Depois, no âmbito dos direitos do acusado, o manual frisa que, mesmo se “a prática do crime é evidente”, deve sempre assegurar-se ao acusado o exercício do direito de defesa. E, a partir da receção a notícia dum possível crime, o acusado tem o direito de pedir dispensa das obrigações conexas com o estado clerical (incluindo o celibato) e dos eventuais votos religiosos, pedido que deve ser apresentado por escrito ao Papa, através da CDF, e pode recorrer contra um procedimento penal ou um procedimento administrativo, enquanto a decisão papal é inapelável.
Um outro aspeto que emerge do vade-mécum é a exigência de verificação escrupulosa e cuidadosa de qualquer informação recebida por um ordinário sobre um presumível caso de abuso.
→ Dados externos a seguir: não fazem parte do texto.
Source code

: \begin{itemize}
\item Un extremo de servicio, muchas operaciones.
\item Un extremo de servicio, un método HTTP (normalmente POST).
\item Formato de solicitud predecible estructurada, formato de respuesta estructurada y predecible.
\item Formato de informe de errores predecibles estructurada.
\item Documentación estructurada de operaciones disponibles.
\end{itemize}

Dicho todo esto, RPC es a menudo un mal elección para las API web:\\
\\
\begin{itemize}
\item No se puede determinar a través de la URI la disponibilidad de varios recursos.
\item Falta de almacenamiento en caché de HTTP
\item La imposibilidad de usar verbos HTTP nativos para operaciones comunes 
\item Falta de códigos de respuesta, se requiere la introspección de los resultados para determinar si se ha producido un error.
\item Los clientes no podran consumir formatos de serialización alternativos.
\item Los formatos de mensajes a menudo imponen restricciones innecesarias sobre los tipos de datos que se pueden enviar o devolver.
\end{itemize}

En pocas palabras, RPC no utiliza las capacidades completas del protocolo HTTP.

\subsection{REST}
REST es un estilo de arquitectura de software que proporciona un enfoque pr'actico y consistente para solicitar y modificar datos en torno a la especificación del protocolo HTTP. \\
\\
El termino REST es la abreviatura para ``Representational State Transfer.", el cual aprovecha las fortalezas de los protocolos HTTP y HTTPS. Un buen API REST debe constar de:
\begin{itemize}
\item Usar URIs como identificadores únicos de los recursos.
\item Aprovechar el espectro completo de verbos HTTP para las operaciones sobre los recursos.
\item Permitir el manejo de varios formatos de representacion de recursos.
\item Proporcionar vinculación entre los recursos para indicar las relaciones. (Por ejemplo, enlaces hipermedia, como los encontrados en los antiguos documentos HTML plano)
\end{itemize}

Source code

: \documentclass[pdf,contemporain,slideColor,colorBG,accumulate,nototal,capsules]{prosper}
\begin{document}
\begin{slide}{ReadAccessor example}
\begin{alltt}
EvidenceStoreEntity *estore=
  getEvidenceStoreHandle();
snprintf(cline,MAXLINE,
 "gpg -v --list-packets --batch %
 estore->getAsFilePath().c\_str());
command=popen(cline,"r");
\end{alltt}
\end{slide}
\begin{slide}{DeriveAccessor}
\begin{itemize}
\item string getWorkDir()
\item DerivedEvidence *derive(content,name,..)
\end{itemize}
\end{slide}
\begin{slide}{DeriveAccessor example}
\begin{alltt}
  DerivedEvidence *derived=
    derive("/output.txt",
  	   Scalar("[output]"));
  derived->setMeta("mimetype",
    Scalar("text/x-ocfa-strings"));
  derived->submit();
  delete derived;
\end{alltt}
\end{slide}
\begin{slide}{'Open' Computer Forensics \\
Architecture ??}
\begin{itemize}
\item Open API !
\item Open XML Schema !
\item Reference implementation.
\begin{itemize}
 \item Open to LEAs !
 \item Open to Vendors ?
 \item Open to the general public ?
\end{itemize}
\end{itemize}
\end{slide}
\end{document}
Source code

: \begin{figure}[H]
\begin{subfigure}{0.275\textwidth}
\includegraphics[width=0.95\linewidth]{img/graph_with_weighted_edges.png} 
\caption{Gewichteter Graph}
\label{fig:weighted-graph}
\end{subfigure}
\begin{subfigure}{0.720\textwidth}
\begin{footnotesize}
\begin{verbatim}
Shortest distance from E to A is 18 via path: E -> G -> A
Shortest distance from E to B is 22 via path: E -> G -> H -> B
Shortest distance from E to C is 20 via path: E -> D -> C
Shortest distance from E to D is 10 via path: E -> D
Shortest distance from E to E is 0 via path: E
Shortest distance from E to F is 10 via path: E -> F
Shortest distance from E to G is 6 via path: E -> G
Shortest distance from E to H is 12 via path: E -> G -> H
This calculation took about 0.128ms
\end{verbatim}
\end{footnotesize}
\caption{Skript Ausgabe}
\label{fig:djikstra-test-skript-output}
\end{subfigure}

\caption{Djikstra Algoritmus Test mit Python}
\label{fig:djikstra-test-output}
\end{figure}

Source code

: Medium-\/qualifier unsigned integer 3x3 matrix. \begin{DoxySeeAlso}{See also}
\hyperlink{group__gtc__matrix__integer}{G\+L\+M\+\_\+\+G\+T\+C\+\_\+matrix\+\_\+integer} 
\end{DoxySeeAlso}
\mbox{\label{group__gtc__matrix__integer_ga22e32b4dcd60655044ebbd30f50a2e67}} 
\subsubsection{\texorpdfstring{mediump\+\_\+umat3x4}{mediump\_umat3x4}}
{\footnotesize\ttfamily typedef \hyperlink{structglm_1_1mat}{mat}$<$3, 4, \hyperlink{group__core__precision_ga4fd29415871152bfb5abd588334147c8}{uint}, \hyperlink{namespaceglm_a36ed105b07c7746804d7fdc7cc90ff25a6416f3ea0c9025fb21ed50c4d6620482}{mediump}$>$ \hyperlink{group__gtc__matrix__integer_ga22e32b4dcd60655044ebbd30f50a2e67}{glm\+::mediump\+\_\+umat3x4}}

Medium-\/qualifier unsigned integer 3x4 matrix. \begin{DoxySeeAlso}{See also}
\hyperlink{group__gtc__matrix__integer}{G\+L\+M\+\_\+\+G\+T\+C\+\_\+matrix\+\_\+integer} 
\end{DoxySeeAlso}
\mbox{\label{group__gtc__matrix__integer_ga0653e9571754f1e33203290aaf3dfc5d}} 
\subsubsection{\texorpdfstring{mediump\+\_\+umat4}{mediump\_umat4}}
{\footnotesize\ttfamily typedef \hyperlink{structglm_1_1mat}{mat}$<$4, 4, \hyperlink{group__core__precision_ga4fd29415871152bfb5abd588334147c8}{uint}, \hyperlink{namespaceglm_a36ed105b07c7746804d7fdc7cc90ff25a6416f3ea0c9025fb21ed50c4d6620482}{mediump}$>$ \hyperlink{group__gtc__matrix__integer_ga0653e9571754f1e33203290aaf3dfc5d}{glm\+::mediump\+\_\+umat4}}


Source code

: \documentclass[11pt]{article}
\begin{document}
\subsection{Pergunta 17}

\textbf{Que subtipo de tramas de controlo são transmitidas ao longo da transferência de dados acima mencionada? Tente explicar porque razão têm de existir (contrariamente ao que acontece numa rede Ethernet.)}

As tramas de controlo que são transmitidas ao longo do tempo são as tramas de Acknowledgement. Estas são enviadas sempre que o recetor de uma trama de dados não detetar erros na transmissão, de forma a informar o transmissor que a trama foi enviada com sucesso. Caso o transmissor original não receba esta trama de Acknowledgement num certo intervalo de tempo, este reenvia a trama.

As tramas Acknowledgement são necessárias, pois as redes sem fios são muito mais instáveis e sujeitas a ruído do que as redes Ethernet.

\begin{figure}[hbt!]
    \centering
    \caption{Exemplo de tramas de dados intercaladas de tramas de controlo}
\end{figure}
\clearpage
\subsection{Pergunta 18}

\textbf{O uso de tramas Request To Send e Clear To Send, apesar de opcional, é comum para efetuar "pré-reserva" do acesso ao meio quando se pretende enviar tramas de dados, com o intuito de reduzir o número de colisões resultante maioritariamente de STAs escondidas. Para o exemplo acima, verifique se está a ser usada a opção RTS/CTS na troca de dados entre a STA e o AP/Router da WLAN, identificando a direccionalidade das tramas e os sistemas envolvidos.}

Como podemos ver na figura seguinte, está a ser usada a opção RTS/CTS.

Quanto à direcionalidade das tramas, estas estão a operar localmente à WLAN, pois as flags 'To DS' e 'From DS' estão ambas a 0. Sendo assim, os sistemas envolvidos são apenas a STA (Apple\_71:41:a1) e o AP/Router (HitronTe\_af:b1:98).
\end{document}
Mesmo não havendo denúncia formal ou tendo a notícia sido difundida pelos meios de comunicação, incluindo as redes sociais, ou sendo anónima a fonte (que não é automaticamente descartável), é de avaliar atentamente toda a informação recebida e aprofundá-la. Ressalva-se, porém, que o sigilo sacramental permanece válido, devendo o confessor convencer o penitente a dar, por outras vias, conhecimento do suposto abuso.
No atinente à comunicação, o documento reitera a lembrança da obrigação de respeitar “o sigilo de ofício”, embora ressalte que, durante a investigação prévia, a suposta vítima e as testemunhas não têm “o vínculo do silêncio em relação aos factos”. Em todo caso, deve evitar-se toda a “inoportuna e ilegal” difusão de informações ao público, sobretudo na fase da investigação preliminar, para não dar a impressão de já estarem definidos os factos. Por outro lado, afirma-se que, se houver apreensão judicial ou ordem de entrega dos documentos pelas autoridades civis, a Igreja já não pode garantir a confidencialidade da documentação adquirida. E, quanto a comunicados públicos que devem ser feitos durante uma investigação preliminar, recomenda-se cautela e uso de formas essenciais e concisas, sem “anúncios retumbantes” e sem pedir desculpas em nome da Igreja, porque se anteciparia assim o julgamento sobre os factos.
Preconiza-se como evidente a relevância da colaboração Igreja/Estado. Assim, mesmo na ausência duma obrigação normativa explícita, a autoridade eclesiástica deve participar às competentes autoridades civis sempre que o considerar indispensável para proteger a pessoa ofendida ou outros menores do perigo de novos atos criminosos. Por outro lado, recorda-se que a “investigação deve ser realizada em conformidade com as leis civis de cada Estado”.
Por fim, surgem outras indicações particulares. A primeira tem a ver com as medidas cautelares, que não são uma penalidade, mas um ato administrativo que pode ser imposto desde o início da investigação preliminar para proteger a boa reputação das pessoas envolvidas e o bem público ou para evitar o escândalo, a ocultação das provas ou possíveis ameaças à suposta vítima. Não subsistindo as causas para tais medidas ou concluído o processo, as medidas cautelares podem ser revogadas, mas recomenda-se “prudência e discernimento”. E outra indicação diz respeito ao uso da terminologia “suspensão a divinis” para indicar a proibição de exercício do ministério imposta como medida cautelar a um clérigo, denominação a evitar em fase de investigação preliminar, por se tratar duma penalidade que “não pode ser imposta” em tal fase. Em vez disso, devem usar-se os termos “interdição” ou “proibição” de um exercício do ministério. E, durante a investigação preliminar, deve evitar-se a transferência do clérigo envolvido.
Enfim, trata-se de um documento equilibrado que, sem deixar de almejar a verdade e a justiça, é cauteloso nas garantias e afasta tudo o que possa parecer caça ao homem, pois o importante é prevenir o delito cuja tipologia é ampla, incluindo relações sexuais (com e sem consentimento), contacto físico sexual, exibicionismo, masturbação, pornografia, indução à prostituição, conversas e/ou propostas de cariz sexual, inclusive pelos meios de comunicação.
E, obviamente, se o delito ocorrer, há que o punir, respeitando sempre a dignidade das pessoas.